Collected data
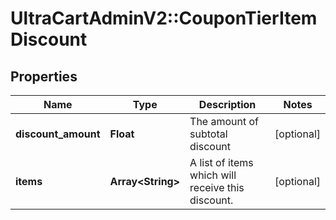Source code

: # UltraCartAdminV2::CouponTierItemDiscount

## Properties
Name | Type | Description | Notes
------------ | ------------- | ------------- | -------------
**discount_amount** | **Float** | The amount of subtotal discount | [optional] 
**items** | **Array&lt;String&gt;** | A list of items which will receive this discount. | [optional] 


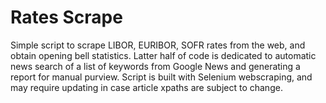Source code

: # Rates Scrape

Simple script to scrape LIBOR, EURIBOR, SOFR rates from the web, and obtain opening bell statistics. Latter half of code is dedicated to automatic news search of a list of keywords from Google News and generating a report for manual purview. Script is built with Selenium webscraping, and may require updating in case article xpaths are subject to change.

REQUIREMENT
Go through the records above and copy each line where "optional" is found.

SOLUTION TO THIS EXERCISE
**discount_amount** | **Float** | The amount of subtotal discount | [optional] 
**items** | **Array&lt;String&gt;** | A list of items which will receive this discount. | [optional] 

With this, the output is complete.